- **EXERCISE BRIEF**
Would you please return the lines of the entries below starting at the line that has "3陣営に分かれ、日本を舞台に領地を奪い合う多人数vs多人数の大規模陣取りゲーム" and ending at the line that has "#### 社内インフラ", both included, exactly as they are?

- **INPUT FOR THIS TASK**
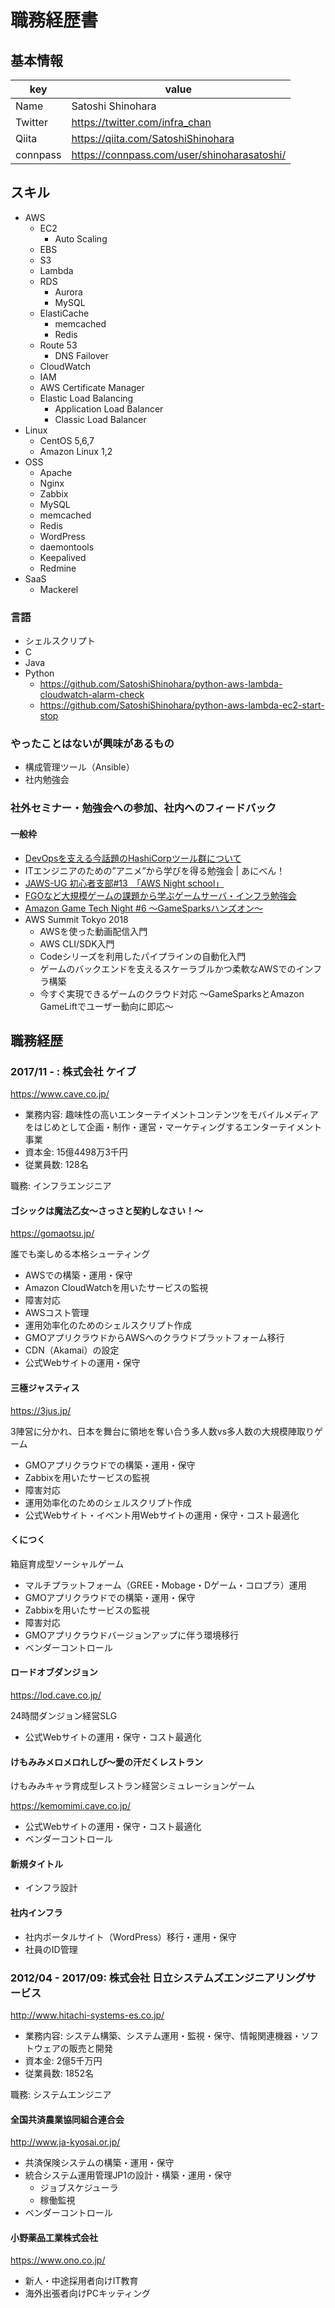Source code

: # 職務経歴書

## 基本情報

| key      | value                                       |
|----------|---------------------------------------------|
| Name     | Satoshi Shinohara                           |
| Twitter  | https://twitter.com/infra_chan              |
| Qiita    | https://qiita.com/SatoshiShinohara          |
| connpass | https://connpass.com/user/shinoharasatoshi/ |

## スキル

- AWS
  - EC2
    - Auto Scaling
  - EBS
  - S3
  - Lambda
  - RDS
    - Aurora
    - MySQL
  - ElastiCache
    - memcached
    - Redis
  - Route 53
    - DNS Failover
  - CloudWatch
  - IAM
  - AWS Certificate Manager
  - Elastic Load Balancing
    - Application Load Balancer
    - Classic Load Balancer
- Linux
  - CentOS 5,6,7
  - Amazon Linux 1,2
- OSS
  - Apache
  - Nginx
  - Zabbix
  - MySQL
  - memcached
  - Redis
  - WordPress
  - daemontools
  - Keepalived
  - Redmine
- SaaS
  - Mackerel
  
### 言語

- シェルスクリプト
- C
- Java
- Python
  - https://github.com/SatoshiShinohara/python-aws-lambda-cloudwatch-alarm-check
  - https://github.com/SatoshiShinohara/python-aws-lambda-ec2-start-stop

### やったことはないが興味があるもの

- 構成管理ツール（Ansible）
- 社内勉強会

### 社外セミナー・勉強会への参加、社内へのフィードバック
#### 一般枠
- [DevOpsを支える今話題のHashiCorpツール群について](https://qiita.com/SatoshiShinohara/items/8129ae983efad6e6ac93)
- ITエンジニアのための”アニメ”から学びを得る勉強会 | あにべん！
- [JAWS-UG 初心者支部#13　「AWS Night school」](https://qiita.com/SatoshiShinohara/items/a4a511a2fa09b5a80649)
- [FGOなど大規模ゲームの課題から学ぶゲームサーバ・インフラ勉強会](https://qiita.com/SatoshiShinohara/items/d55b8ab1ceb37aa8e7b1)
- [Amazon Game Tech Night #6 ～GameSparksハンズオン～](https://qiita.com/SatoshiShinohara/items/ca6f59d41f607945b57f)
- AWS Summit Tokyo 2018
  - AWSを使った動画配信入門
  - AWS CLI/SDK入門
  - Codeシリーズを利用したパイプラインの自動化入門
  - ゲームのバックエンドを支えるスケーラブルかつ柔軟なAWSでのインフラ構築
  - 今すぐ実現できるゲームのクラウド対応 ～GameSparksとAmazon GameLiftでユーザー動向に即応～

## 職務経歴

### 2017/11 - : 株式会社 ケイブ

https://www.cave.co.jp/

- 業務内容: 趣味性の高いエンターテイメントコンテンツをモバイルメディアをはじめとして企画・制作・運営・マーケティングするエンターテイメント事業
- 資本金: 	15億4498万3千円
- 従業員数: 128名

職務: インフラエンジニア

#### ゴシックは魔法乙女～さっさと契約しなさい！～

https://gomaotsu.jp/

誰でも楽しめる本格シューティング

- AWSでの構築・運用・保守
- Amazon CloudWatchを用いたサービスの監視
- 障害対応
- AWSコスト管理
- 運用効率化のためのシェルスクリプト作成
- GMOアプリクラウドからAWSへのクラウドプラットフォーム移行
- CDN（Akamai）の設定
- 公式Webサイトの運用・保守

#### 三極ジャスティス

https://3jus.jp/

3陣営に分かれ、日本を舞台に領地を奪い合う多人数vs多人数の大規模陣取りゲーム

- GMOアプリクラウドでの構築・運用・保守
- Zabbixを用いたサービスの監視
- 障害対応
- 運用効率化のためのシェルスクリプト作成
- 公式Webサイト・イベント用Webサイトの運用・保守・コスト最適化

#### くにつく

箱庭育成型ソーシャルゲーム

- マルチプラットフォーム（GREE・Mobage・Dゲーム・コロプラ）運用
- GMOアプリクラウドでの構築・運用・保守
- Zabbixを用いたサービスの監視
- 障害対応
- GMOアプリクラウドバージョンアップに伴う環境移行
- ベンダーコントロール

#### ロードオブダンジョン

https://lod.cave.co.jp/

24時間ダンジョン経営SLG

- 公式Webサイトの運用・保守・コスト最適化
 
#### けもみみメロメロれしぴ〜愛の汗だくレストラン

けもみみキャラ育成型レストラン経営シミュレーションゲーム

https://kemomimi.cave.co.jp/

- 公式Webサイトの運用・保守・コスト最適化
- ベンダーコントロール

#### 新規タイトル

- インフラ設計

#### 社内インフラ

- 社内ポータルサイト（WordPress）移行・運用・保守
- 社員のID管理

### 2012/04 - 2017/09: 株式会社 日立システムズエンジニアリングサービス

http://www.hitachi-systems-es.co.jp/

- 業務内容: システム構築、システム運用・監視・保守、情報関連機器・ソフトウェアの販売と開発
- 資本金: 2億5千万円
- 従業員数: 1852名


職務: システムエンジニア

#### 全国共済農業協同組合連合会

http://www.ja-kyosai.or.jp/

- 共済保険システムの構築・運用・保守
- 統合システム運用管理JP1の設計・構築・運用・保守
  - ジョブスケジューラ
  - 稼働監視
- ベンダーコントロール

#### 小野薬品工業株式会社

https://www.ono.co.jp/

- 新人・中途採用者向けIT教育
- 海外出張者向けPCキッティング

- **THE ANSWER**
3陣営に分かれ、日本を舞台に領地を奪い合う多人数vs多人数の大規模陣取りゲーム

- GMOアプリクラウドでの構築・運用・保守
- Zabbixを用いたサービスの監視
- 障害対応
- 運用効率化のためのシェルスクリプト作成
- 公式Webサイト・イベント用Webサイトの運用・保守・コスト最適化

#### くにつく

箱庭育成型ソーシャルゲーム

- マルチプラットフォーム（GREE・Mobage・Dゲーム・コロプラ）運用
- GMOアプリクラウドでの構築・運用・保守
- Zabbixを用いたサービスの監視
- 障害対応
- GMOアプリクラウドバージョンアップに伴う環境移行
- ベンダーコントロール

#### ロードオブダンジョン

https://lod.cave.co.jp/

24時間ダンジョン経営SLG

- 公式Webサイトの運用・保守・コスト最適化
 
#### けもみみメロメロれしぴ〜愛の汗だくレストラン

けもみみキャラ育成型レストラン経営シミュレーションゲーム

https://kemomimi.cave.co.jp/

- 公式Webサイトの運用・保守・コスト最適化
- ベンダーコントロール

#### 新規タイトル

- インフラ設計

#### 社内インフラ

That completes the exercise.